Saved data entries
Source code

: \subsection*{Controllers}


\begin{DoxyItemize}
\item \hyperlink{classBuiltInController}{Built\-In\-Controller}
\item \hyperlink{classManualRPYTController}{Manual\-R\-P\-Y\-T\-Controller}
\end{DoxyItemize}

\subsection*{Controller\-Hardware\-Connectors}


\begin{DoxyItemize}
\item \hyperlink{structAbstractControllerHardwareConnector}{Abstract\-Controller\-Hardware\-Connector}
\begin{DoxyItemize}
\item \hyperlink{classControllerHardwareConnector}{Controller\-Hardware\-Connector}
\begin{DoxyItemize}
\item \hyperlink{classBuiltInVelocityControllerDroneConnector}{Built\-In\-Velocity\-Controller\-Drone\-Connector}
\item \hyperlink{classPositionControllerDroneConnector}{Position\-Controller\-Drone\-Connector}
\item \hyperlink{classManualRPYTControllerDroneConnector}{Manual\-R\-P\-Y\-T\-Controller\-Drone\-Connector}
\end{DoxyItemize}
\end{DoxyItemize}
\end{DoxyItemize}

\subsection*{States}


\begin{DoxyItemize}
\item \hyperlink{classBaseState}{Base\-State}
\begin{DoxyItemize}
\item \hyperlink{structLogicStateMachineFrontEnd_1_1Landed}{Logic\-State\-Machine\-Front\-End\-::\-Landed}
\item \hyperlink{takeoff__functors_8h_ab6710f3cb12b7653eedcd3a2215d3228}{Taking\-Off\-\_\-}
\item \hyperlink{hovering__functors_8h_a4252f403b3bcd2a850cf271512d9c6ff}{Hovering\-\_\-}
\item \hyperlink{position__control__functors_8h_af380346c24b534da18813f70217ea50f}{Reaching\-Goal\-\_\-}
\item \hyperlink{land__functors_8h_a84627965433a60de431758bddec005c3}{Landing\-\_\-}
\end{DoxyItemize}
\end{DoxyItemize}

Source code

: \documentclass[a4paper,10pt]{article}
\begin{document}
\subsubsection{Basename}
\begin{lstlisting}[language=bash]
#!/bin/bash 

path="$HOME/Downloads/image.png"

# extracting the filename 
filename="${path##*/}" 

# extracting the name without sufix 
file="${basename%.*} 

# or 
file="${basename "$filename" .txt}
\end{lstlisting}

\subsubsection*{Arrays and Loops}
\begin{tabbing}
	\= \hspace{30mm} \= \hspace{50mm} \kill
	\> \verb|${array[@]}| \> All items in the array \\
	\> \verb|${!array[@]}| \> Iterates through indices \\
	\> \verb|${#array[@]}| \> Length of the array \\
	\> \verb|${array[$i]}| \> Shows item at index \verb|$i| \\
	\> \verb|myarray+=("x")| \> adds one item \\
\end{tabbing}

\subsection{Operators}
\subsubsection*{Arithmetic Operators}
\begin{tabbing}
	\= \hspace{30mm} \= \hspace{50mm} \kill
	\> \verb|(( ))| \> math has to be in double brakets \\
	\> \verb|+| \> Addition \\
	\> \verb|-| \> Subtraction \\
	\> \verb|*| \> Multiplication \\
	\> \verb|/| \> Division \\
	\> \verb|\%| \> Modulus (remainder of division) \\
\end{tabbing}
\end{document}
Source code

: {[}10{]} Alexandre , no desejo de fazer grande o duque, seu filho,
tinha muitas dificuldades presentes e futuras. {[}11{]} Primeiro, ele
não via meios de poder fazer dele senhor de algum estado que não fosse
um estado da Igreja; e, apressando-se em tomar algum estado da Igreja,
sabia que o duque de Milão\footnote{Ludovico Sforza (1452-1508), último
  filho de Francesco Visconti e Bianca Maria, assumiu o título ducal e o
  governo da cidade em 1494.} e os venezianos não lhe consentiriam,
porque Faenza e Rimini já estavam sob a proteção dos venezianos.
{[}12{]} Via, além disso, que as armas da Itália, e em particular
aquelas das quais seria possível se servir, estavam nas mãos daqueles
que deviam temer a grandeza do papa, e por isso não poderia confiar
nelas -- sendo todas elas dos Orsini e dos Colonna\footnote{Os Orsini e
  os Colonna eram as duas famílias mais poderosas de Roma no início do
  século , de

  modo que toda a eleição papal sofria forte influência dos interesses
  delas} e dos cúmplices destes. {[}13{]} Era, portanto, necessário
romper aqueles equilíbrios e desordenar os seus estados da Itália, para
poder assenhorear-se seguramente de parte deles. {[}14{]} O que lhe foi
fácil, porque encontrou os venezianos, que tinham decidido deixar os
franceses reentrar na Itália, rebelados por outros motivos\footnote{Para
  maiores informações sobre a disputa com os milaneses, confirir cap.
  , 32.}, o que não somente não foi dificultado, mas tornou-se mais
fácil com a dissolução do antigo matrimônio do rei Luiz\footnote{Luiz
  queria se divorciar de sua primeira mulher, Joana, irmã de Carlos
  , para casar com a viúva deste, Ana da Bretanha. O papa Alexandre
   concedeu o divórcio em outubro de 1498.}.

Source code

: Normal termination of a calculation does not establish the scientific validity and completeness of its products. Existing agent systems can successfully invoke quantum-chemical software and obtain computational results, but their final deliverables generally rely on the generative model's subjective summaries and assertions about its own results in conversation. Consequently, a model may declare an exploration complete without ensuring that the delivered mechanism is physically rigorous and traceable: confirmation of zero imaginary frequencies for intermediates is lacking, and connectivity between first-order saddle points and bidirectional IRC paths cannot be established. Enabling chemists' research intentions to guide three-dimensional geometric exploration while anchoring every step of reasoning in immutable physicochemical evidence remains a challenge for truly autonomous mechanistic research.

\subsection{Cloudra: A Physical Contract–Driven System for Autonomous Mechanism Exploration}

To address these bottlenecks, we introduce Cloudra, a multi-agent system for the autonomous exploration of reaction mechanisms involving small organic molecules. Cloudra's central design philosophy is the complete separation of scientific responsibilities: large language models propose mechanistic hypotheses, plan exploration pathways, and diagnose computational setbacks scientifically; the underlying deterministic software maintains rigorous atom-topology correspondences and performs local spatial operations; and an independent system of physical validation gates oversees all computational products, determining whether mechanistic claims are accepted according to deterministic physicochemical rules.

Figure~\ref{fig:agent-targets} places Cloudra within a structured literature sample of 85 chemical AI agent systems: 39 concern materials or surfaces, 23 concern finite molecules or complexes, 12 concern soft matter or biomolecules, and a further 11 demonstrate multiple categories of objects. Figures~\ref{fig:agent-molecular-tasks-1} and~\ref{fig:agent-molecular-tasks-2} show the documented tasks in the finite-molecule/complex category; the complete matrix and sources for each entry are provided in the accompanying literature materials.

— Problem statement —
From the entries above, copy out every line where the string "duque" appears.

— Task answer —
: {[}10{]} Alexandre , no desejo de fazer grande o duque, seu filho,
sabia que o duque de Milão\footnote{Ludovico Sforza (1452-1508), último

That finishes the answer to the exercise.